Premier Wakayama is the brand-recommendation system through which Wakayama Prefecture certifies products outstanding in quality, originality, and reliability among prefectural products. Kumahei no Ume holds this certification for its pickled plums made with Kishu Nanko-ume.
Before or after a visit to the cafe, you can take home pickled plums and plum products from the retail shelves of Kumahei no Ume Minabe Shop.
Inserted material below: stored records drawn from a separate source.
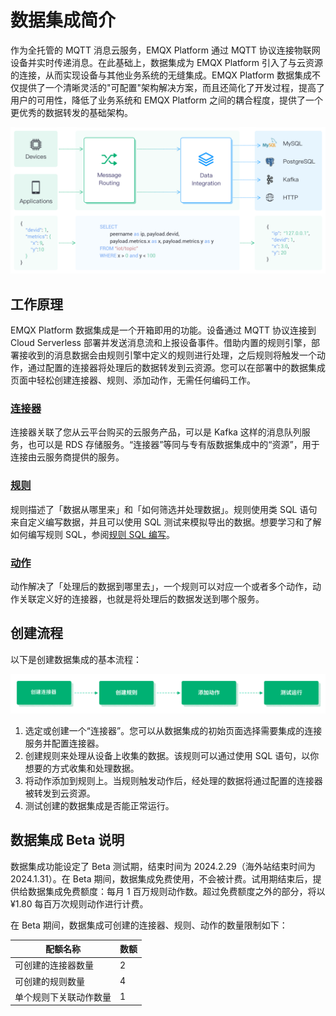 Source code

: # 数据集成简介


作为全托管的 MQTT 消息云服务，EMQX Platform 通过 MQTT 协议连接物联网设备并实时传递消息。在此基础上，数据集成为 EMQX Platform 引入了与云资源的连接，从而实现设备与其他业务系统的无缝集成。EMQX Platform 数据集成不仅提供了一个清晰灵活的"可配置"架构解决方案，而且还简化了开发过程，提高了用户的可用性，降低了业务系统和 EMQX Platform 之间的耦合程度，提供了一个更优秀的数据转发的基础架构。

![data_integration_intro](./_assets/integration_intro_01.png)

## 工作原理

EMQX Platform 数据集成是一个开箱即用的功能。设备通过 MQTT 协议连接到 Cloud Serverless 部署并发送消息流和上报设备事件。借助内置的规则引擎，部署接收到的消息数据会由规则引擎中定义的规则进行处理，之后规则将触发一个动作，通过配置的连接器将处理后的数据转发到云资源。您可以在部署中的数据集成页面中轻松创建连接器、规则、添加动作，无需任何编码工作。

### [连接器](./connectors.md)

连接器关联了您从云平台购买的云服务产品，可以是 Kafka 这样的消息队列服务，也可以是 RDS 存储服务。“连接器”等同与专有版数据集成中的“资源”，用于连接由云服务商提供的服务。

### [规则](./rules.md)

规则描述了「数据从哪里来」和「如何筛选并处理数据」。规则使用类 SQL 语句来自定义编写数据，并且可以使用 SQL 测试来模拟导出的数据。想要学习和了解如何编写规则 SQL，参阅[规则 SQL 编写](https://docs.emqx.com/zh/enterprise/v4.2/rule/rule-engine.html#sql-%E8%AF%AD%E5%8F%A5)。

### [动作](./rules.md)

动作解决了「处理后的数据到哪里去」，一个规则可以对应一个或者多个动作，动作关联定义好的连接器，也就是将处理后的数据发送到哪个服务。

## 创建流程

以下是创建数据集成的基本流程：

![data_integration_intro](./_assets/integration_intro_02.png)

1. 选定或创建一个“连接器”。您可以从数据集成的初始页面选择需要集成的连接服务并配置连接器。
2. 创建规则来处理从设备上收集的数据。该规则可以通过使用 SQL 语句，以你想要的方式收集和处理数据。
3. 将动作添加到规则上。当规则触发动作后，经处理的数据将通过配置的连接器被转发到云资源。
4. 测试创建的数据集成是否能正常运行。

## 数据集成 Beta 说明

数据集成功能设定了 Beta 测试期，结束时间为 2024.2.29（海外站结束时间为 2024.1.31）。在 Beta 期间，数据集成免费使用，不会被计费。试用期结束后，提供给数据集成免费额度：每月 1 百万规则动作数。超过免费额度之外的部分，将以 ¥1.80 每百万次规则动作进行计费。

在 Beta 期间，数据集成可创建的连接器、规则、动作的数量限制如下：

| **配额名称**         | **数额**                | 
| --------------------| ----------------------- | 
| 可创建的连接器数量   | 2    | 
| 可创建的规则数量     | 4     | 
| 单个规则下关联动作数量     | 1     | 


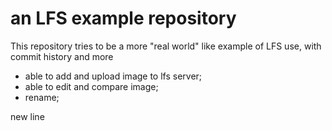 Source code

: # an LFS example repository

This repository tries to be a more "real world" like example of LFS use, with commit history and more

- able to add and upload image to lfs server;
- able to edit and compare image;
- rename;

new line

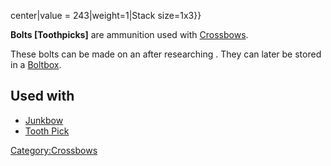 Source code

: center\|value = 243\|weight=1\|Stack size=1x3}}

**Bolts \[Toothpicks\]** are ammunition used with
[Crossbows](Crossbow_(Class).md "wikilink").

These bolts can be made on an [](Arrow_Making_Bench.md) after researching [](Crossbow_Bolts_(Tech).md). They can later be stored in a
[Boltbox](Boltbox.md "wikilink").

## Used with

- [Junkbow](Junkbow.md "wikilink")
- [Tooth Pick](Tooth_Pick.md "wikilink")

[Category:Crossbows](Category:Crossbows "wikilink") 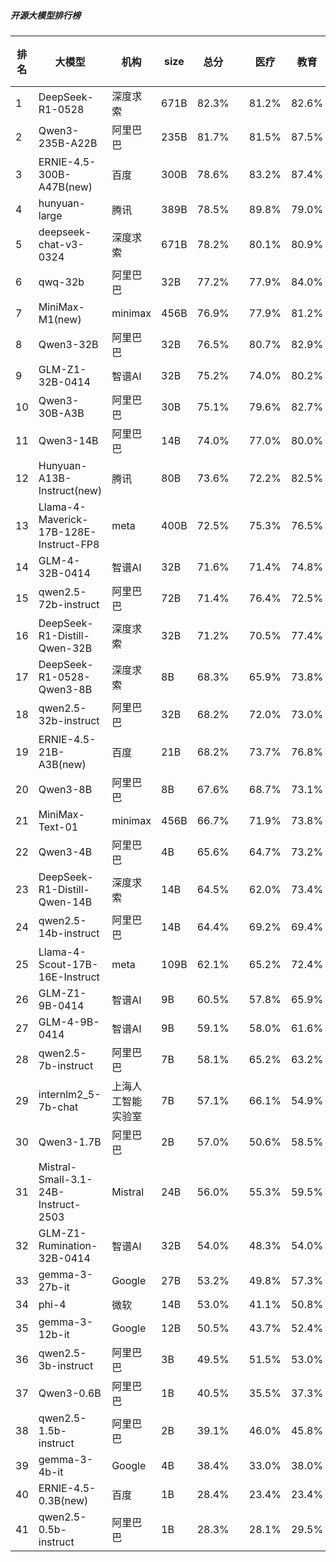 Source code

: ##### 开源大模型排行榜
|排名|大模型|机构|size|总分| |医疗|教育|金融|法律|行政公务|心理健康|推理与数学计算|语言与指令遵从|
|---|-----|---|-------|---|-|----|---|---|---|------|-------|-----------|------------|
|1|DeepSeek-R1-0528|深度求索|671B|82.3%| |        81.2%|82.6%|79.0%|74.0%|        88.0%|77.5%|        88.3%|87.6%|
|2|Qwen3-235B-A22B|阿里巴巴|235B|81.7%| |        81.5%|87.5%|79.3%|78.0%|        84.0%|81.2%|        80.5%|81.4%|
|3|ERNIE-4.5-300B-A47B(new)|百度|300B|78.6%| |        83.2%|87.4%|78.9%|74.3%|        72.0%|78.8%|        65.7%|88.5%|
|4|hunyuan-large|腾讯|389B|78.5%| |        89.8%|79.0%|83.5%|82.3%|        68.0%|86.2%|        60.2%|79.0%|
|5|deepseek-chat-v3-0324|深度求索|671B|78.2%| |        80.1%|80.9%|76.8%|70.0%|        80.0%|78.8%|        74.6%|84.1%|
|6|qwq-32b|阿里巴巴|32B|77.2%| |        77.9%|84.0%|78.6%|65.7%|        82.0%|72.5%|        76.6%|80.2%|
|7|MiniMax-M1(new)|minimax|456B|76.9%| |        77.9%|81.2%|78.0%|68.0%|        78.0%|72.5%|        79.9%|79.8%|
|8|Qwen3-32B|阿里巴巴|32B|76.5%| |        80.7%|82.9%|79.7%|64.7%|        74.0%|75.0%|        75.3%|79.5%|
|9|GLM-Z1-32B-0414|智谱AI|32B|75.2%| |        74.0%|80.2%|74.0%|63.3%|        80.0%|75.0%|        76.7%|78.2%|
|10|Qwen3-30B-A3B|阿里巴巴|30B|75.1%| |        79.6%|82.7%|78.4%|55.7%|        70.0%|73.8%|        78.3%|82.3%|
|11|Qwen3-14B|阿里巴巴|14B|74.0%| |        77.0%|80.0%|80.2%|60.3%|        72.0%|67.5%|        76.2%|79.0%|
|12|Hunyuan-A13B-Instruct(new)|腾讯|80B|73.6%| |        72.2%|82.5%|69.4%|60.7%|        84.0%|66.2%|        73.4%|80.6%|
|13|Llama-4-Maverick-17B-128E-Instruct-FP8|meta|400B|72.5%| |        75.3%|76.5%|72.1%|59.0%|        70.0%|81.2%|        66.8%|78.7%|
|14|GLM-4-32B-0414|智谱AI|32B|71.6%| |        71.4%|74.8%|72.7%|60.0%|        78.0%|71.7%|        64.8%|79.8%|
|15|qwen2.5-72b-instruct|阿里巴巴|72B|71.4%| |        76.4%|72.5%|74.2%|60.0%|        66.0%|81.2%|        63.6%|77.3%|
|16|DeepSeek-R1-Distill-Qwen-32B|深度求索|32B|71.2%| |        70.5%|77.4%|72.8%|57.0%|        74.0%|75.0%|        68.6%|74.1%|
|17|DeepSeek-R1-0528-Qwen3-8B|深度求索|8B|68.3%| |        65.9%|73.8%|67.4%|47.0%|        70.0%|66.2%|        76.1%|79.7%|
|18|qwen2.5-32b-instruct|阿里巴巴|32B|68.2%| |        72.0%|73.0%|69.2%|57.3%|        62.0%|76.2%|        57.2%|78.7%|
|19|ERNIE-4.5-21B-A3B(new)|百度|21B|68.2%| |        73.7%|76.8%|68.1%|56.7%|        66.0%|73.8%|        51.0%|79.4%|
|20|Qwen3-8B|阿里巴巴|8B|67.6%| |        68.7%|73.1%|71.4%|50.0%|        78.0%|61.2%|        61.5%|76.6%|
|21|MiniMax-Text-01|minimax|456B|66.7%| |        71.9%|73.8%|69.2%|63.3%|        68.0%|47.5%|        60.5%|79.8%|
|22|Qwen3-4B|阿里巴巴|4B|65.6%| |        64.7%|73.2%|70.6%|42.0%|        64.0%|65.0%|        69.4%|76.2%|
|23|DeepSeek-R1-Distill-Qwen-14B|深度求索|14B|64.5%| |        62.0%|73.4%|68.8%|40.7%|        60.0%|68.8%|        67.7%|75.0%|
|24|qwen2.5-14b-instruct|阿里巴巴|14B|64.4%| |        69.2%|69.4%|67.7%|56.3%|        60.0%|62.5%|        54.8%|75.5%|
|25|Llama-4-Scout-17B-16E-Instruct|meta|109B|62.1%| |        65.2%|72.4%|61.9%|41.0%|        48.0%|76.2%|        58.9%|73.0%|
|26|GLM-Z1-9B-0414|智谱AI|9B|60.5%| |        57.8%|65.9%|65.8%|35.0%|        78.0%|37.5%|        70.8%|73.2%|
|27|GLM-4-9B-0414|智谱AI|9B|59.1%| |        58.0%|61.6%|64.1%|51.0%|        52.0%|60.4%|        53.7%|72.0%|
|28|qwen2.5-7b-instruct|阿里巴巴|7B|58.1%| |        65.2%|63.2%|66.3%|46.0%|        46.0%|56.2%|        50.5%|71.4%|
|29|internlm2_5-7b-chat|上海人工智能实验室|7B|57.1%| |        66.1%|54.9%|62.4%|55.3%|        46.0%|55.0%|        47.4%|69.6%|
|30|Qwen3-1.7B|阿里巴巴|2B|57.0%| |        50.6%|58.5%|59.1%|32.0%|        60.0%|58.8%|        64.1%|73.0%|
|31|Mistral-Small-3.1-24B-Instruct-2503|Mistral|24B|56.0%| |        55.3%|59.5%|60.1%|40.0%|        52.0%|47.1%|        59.9%|74.3%|
|32|GLM-Z1-Rumination-32B-0414|智谱AI|32B|54.0%| |        48.3%|54.0%|51.8%|37.8%|        56.7%|50.0%|        67.1%|66.5%|
|33|gemma-3-27b-it|Google|27B|53.2%| |        49.8%|57.3%|56.4%|29.3%|        50.0%|55.4%|        61.7%|66.0%|
|34|phi-4|微软|14B|53.0%| |        41.1%|50.8%|57.7%|34.0%|        56.0%|52.5%|        61.8%|70.3%|
|35|gemma-3-12b-it|Google|12B|50.5%| |        43.7%|52.4%|47.7%|33.0%|        52.0%|49.6%|        61.2%|64.3%|
|36|qwen2.5-3b-instruct|阿里巴巴|3B|49.5%| |        51.5%|53.0%|52.5%|40.7%|        34.0%|58.8%|        42.8%|63.0%|
|37|Qwen3-0.6B|阿里巴巴|1B|40.5%| |        35.5%|37.3%|40.5%|13.3%|        48.0%|31.2%|        51.2%|66.9%|
|38|qwen2.5-1.5b-instruct|阿里巴巴|2B|39.1%| |        46.0%|45.8%|44.6%|26.4%|        28.0%|46.2%|        28.4%|47.2%|
|39|gemma-3-4b-it|Google|4B|38.4%| |        33.0%|38.0%|39.4%|21.0%|        36.0%|35.8%|        49.5%|54.6%|
|40|ERNIE-4.5-0.3B(new)|百度|1B|28.4%| |        23.4%|23.4%|27.2%|20.0%|        38.0%|28.8%|        23.4%|43.2%|
|41|qwen2.5-0.5b-instruct|阿里巴巴|1B|28.3%| |        28.1%|29.5%|35.0%|25.8%|        18.0%|25.0%|        26.9%|38.4%|
    
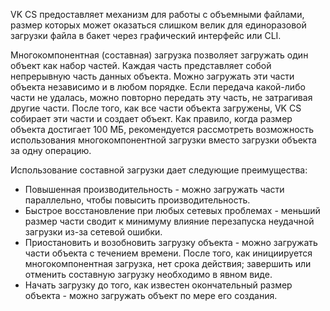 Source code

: VK CS предоставляет механизм для работы с объемными файлами, размер которых может оказаться слишком велик для единоразовой загрузки файла в бакет через графический интерфейс или CLI.

Многокомпонентная (составная) загрузка позволяет загружать один объект как набор частей. Каждая часть представляет собой непрерывную часть данных объекта. Можно загружать эти части объекта независимо и в любом порядке. Если передача какой-либо части не удалась, можно повторно передать эту часть, не затрагивая другие части. После того, как все части объекта загружены, VK CS собирает эти части и создает объект. Как правило, когда размер объекта достигает 100 МБ, рекомендуется рассмотреть возможность использования многокомпонентной загрузки вместо загрузки объекта за одну операцию.

Использование составной загрузки дает следующие преимущества:

- Повышенная производительность - можно загружать части параллельно, чтобы повысить производительность.
- Быстрое восстановление при любых сетевых проблемах - меньший размер части сводит к минимуму влияние перезапуска неудачной загрузки из-за сетевой ошибки.
- Приостановить и возобновить загрузку объекта - можно загружать части объекта с течением времени. После того, как инициируется многокомпонентная загрузка, нет срока действия; завершить или отменить составную загрузку необходимо в явном виде.
- Начать загрузку до того, как известен окончательный размер объекта - можно загружать объект по мере его создания.
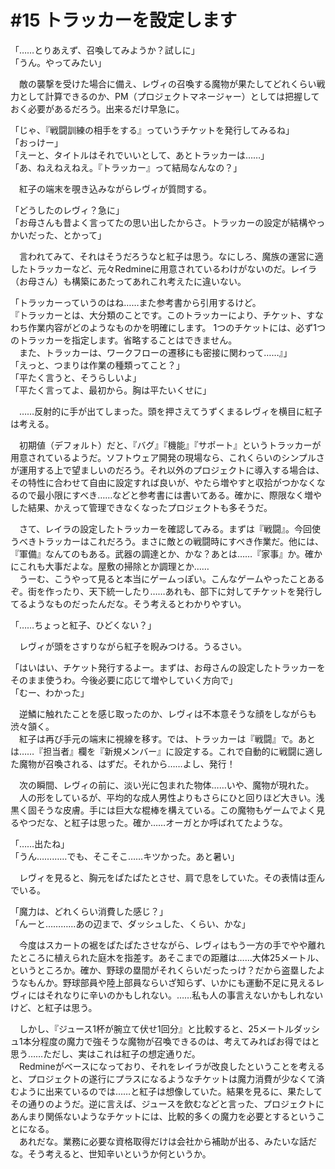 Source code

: # #15 トラッカーを設定します

「……とりあえず、召喚してみようか？試しに」  
「うん。やってみたい」

　敵の襲撃を受けた場合に備え、レヴィの召喚する魔物が果たしてどれくらい戦力として計算できるのか、PM（プロジェクトマネージャー）としては把握しておく必要があるだろう。出来るだけ早急に。

「じゃ、『戦闘訓練の相手をする』っていうチケットを発行してみるね」  
「おっけー」  
「えーと、タイトルはそれでいいとして、あとトラッカーは……」  
「あ、ねえねえねえ。『トラッカー』って結局なんなの？」

　紅子の端末を覗き込みながらレヴィが質問する。

「どうしたのレヴィ？急に」  
「お母さんも昔よく言ってたの思い出したからさ。トラッカーの設定が結構やっかいだった、とかって」

　言われてみて、それはそうだろうなと紅子は思う。なにしろ、魔族の運営に適したトラッカーなど、元々Redmineに用意されているわけがないのだ。レイラ（お母さん）も構築にあたってあれこれ考えたに違いない。

「トラッカーっていうのはね……また参考書から引用するけど。  
『トラッカーとは、大分類のことです。このトラッカーにより、チケット、すなわち作業内容がどのようなものかを明確にします。  1つのチケットには、必ず1つのトラッカーを指定します。省略することはできません。  
　また、トラッカーは、ワークフローの遷移にも密接に関わって……』」  
「えっと、つまりは作業の種類ってこと？」  
「平たく言うと、そうらしいよ」  
「平たく言ってよ、最初から。胸は平たいくせに」

　……反射的に手が出てしまった。頭を押さえてうずくまるレヴィを横目に紅子は考える。

　初期値（デフォルト）だと、『バグ』『機能』『サポート』というトラッカーが用意されているようだ。ソフトウェア開発の現場なら、これくらいのシンプルさが運用する上で望ましいのだろう。それ以外のプロジェクトに導入する場合は、その特性に合わせて自由に設定すれば良いが、やたら増やすと収拾がつかなくなるので最小限にすべき……などと参考書には書いてある。確かに、際限なく増やした結果、かえって管理できなくなったプロジェクトも多そうだ。

　さて、レイラの設定したトラッカーを確認してみる。まずは『戦闘』。今回使うべきトラッカーはこれだろう。まさに敵との戦闘時にすべき作業だ。他には、『軍備』なんてのもある。武器の調達とか、かな？あとは……『家事』か。確かにこれも大事だよな。屋敷の掃除とか調理とか……  
　うーむ、こうやって見ると本当にゲームっぽい。こんなゲームやったことあるぞ。街を作ったり、天下統一したり……あれも、部下に対してチケットを発行してるようなものだったんだな。そう考えるとわかりやすい。

「……ちょっと紅子、ひどくない？」

　レヴィが頭をさすりながら紅子を睨みつける。うるさい。

「はいはい、チケット発行するよー。まずは、お母さんの設定したトラッカーをそのまま使うわ。今後必要に応じて増やしていく方向で」  
「むー、わかった」

　逆鱗に触れたことを感じ取ったのか、レヴィは不本意そうな顔をしながらも渋々頷く。  
　紅子は再び手元の端末に視線を移す。では、トラッカーは『戦闘』で。あとは……『担当者』欄を『新規メンバー』に設定する。これで自動的に戦闘に適した魔物が召喚される、はずだ。それから……よし、発行！

　次の瞬間、レヴィの前に、淡い光に包まれた物体……いや、魔物が現れた。  
　人の形をしているが、平均的な成人男性よりもさらにひと回りほど大きい。浅黒く固そうな皮膚。手には巨大な棍棒を構えている。この魔物もゲームでよく見るやつだな、と紅子は思った。確か……オーガとか呼ばれてたような。

「……出たね」  
「うん…………でも、そこそこ……キツかった。あと暑い」

　レヴィを見ると、胸元をぱたぱたとさせ、肩で息をしていた。その表情は歪んでいる。

「魔力は、どれくらい消費した感じ？」  
「んーと…………あの辺まで、ダッシュした、くらい、かな」

　今度はスカートの裾をぱたぱたさせながら、レヴィはもう一方の手でやや離れたところに植えられた庭木を指差す。あそこまでの距離は……大体25メートル、というところか。確か、野球の塁間がそれくらいだったっけ？だから盗塁したようなもんか。野球部員や陸上部員ならいざ知らず、いかにも運動不足に見えるレヴィにはそれなりに辛いのかもしれない。……私も人の事言えないかもしれないけど、と紅子は思う。

　しかし、『ジュース1杯が腕立て伏せ1回分』と比較すると、25メートルダッシュ1本分程度の魔力で強そうな魔物が召喚できるのは、考えてみればお得ではと思う……ただし、実はこれは紅子の想定通りだ。  
　Redmineがベースになっており、それをレイラが改良したということを考えると、プロジェクトの遂行にプラスになるようなチケットは魔力消費が少なくて済むように出来ているのでは……と紅子は想像していた。結果を見るに、果たしてその通りのようだ。逆に言えば、ジュースを飲むなどと言った、プロジェクトにあんまり関係ないようなチケットには、比較的多くの魔力を必要とするということになる。  
　あれだな。業務に必要な資格取得だけは会社から補助が出る、みたいな話だな。そう考えると、世知辛いというか何というか。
A favorite from the nine-variety tasting flight that comes with a set meal can then be picked up at retail — a flow that fits the new shop’s concept perfectly.
Retail Lineup (as of May 2026)
| Product | Notes |
|---|---|
| うす塩味梅 はちみつ入り 塩分 8% (Usushioaji Ume Hachimitsu-iri) | Mellowed with domestic honey; the brand’s popular honey-cured plum (official) |
| しそ漬梅干 塩分 14% (Shiso-zuke Umeboshi) | Aroma and color of red shiso in this traditional shiso-cured plum (official) |
| かつお梅 (Katsuo Ume) | Layered with the umami of Japanese bonito flakes and shiso leaves (official) |
| こんぶ梅 (Konbu Ume) | Combined with Hokkaido kelp umami; pairs well with udon and soba (official) |
| 蔵出し梅干 塩分 10% (Kuradashi Umeboshi) | A traditional white-cured plum reduced to 10% salt for a health-conscious version (official) |
| 蔵出し梅干 塩分 20% (Kuradashi Umeboshi) | Cured with salt only — the classic white plum conveying Kishu plum’s original flavor (official) |
| 梅爽爽 塩分 5% (Umesousou) | Black vinegar and brown sugar; low-salt 5% with deep, mellow sweetness (official) |
| 梅優華 塩分 5% (Umeyuuka) | No honey added; an elegant sweet-style plum at 5% salt (official) |
| りんご酢の梅 塩分 3% (Ringo-su no Ume) | Apple-vinegar finish at 3% salt — a new flavor with subdued acidity (official) |
| 梅麹華 米麹梅肉 140g (Umekoka Komekoji Bainiku) | A collaboration with a long-established koji house in Mie; mellow plum flesh made only with rice koji, no sugar, 14% salt (official) |
| 梅肉ごま(容器入り) (Bainiku Goma) | Plum tartness meets sesame fragrance — pairs with rice and works as a salad topping or condiment, in a tabletop jar (official) |
| 国産梅にんにく 200g (Kokusan Ume Ninniku) | Aomori-grown garlic combined with Kishu Nanko-ume plum flesh; crisp, deodorized garlic that’s easy to enjoy (official) |
| Kumahei (Kumahei Umeshu) | An in-house umeshu brewed from fully ripe Nanko-ume from the company’s own orchard; a GI Wakayama Umeshu-certified label (16% ABV) (official) |
| 完熟うめジャム はちみつ入り (Kanjuku Ume Jam Hachimitsu-iri) | A 200g jam pairing fully ripe Kishu Nanko-ume with honey; great with bread or yogurt (official) |
9. Pre-Visit Final Checklist
- ✅ Cafe hours: 9:00–16:00 (L.O. 15:30)
- ✅ - Morning: 9:00–11:00 (L.O. 10:30)
- ✅ - Lunch: 11:30–14:30 (L.O. 14:00)
- ✅ Retail hours: 8:00–17:00
- ✅ Closed: Tuesdays, New Year holidays (please confirm)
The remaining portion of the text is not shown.